I have been interested in writing books of non-fiction. Unfortunately the people I've chosen have all passed on, and I was wondering how I could write about them. I have done research, but I do not want to write what others have already said. Can anyone give me advice on writing about these people?
what kind of people? The only thing I would say is to write from your own perspective.
Actually i wanted to write short stories on the women who worked in the airplane factories during WWII. They were known as "Rosie The Riviter." I was so excited about the idea, but all I can find were a few stories on the internet. They gave wonderful information, but I do not know what I can mention or not.
hhmm, is it possible to try interviewing people who knew a Rosie The Riviter like nlowman suggested?

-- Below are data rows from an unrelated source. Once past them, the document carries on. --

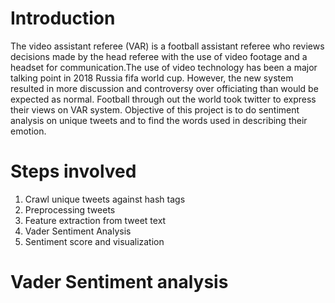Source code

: # Introduction
The video assistant referee (VAR) is a football assistant referee who reviews decisions made by the head referee with the use of video footage and a headset for communication.The use of video technology has been a major talking point in 2018 Russia fifa world cup. However, the new system resulted in more discussion and controversy over officiating than would be expected as normal. Football through out the world took twitter to express their views on VAR system. Objective of this project is to do sentiment analysis on unique tweets and to find the words used in describing their emotion.

# Steps involved
1) Crawl unique tweets against hash tags
2) Preprocessing tweets
3) Feature extraction from tweet text
4) Vader Sentiment Analysis
5) Sentiment score and visualization

# Vader Sentiment analysis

I would say you could mention something that is factual as long as you either quote and give your source OR put it into your own words. Are you wanting to create a fictional story based on Rosie The Riviter or some kind of biography?
I really wanted to tell their true stories. I have tried to contact all types of groups that may have known a "Rosie", or may had been one, but I had no success. Maybe writing a fictional story based on "Rosie" is the way to go. See I have studied so much from WWII that I have so many ideas for stories in my head, but they are all non-fiction. Unfortunately many of these people are gone or may still be alive in Germany, and you need a lot of money to go that root.
to write a story based on truth you'd need to do a lot of research. I'm not one to go that route, other than my own story (lol) so I'm not so sure how to go about getting the info you need.
But I could possibly write a fictional story like you had mentioned. That just might work. Maybe if I write it some of you guys can read it and tell me what you think? Thanks for your help and suggestions. I hope to speak with you more.
You can post a link in the hub makeover forum when it's done but be sure to specifically mention you're looking for a review. (I think that's okay...cuz I did it once)
You can also try to interview people who are still alive who may have had contact with your subjects. I think it would be helpful to know what kind of people/who, like Rafini asked.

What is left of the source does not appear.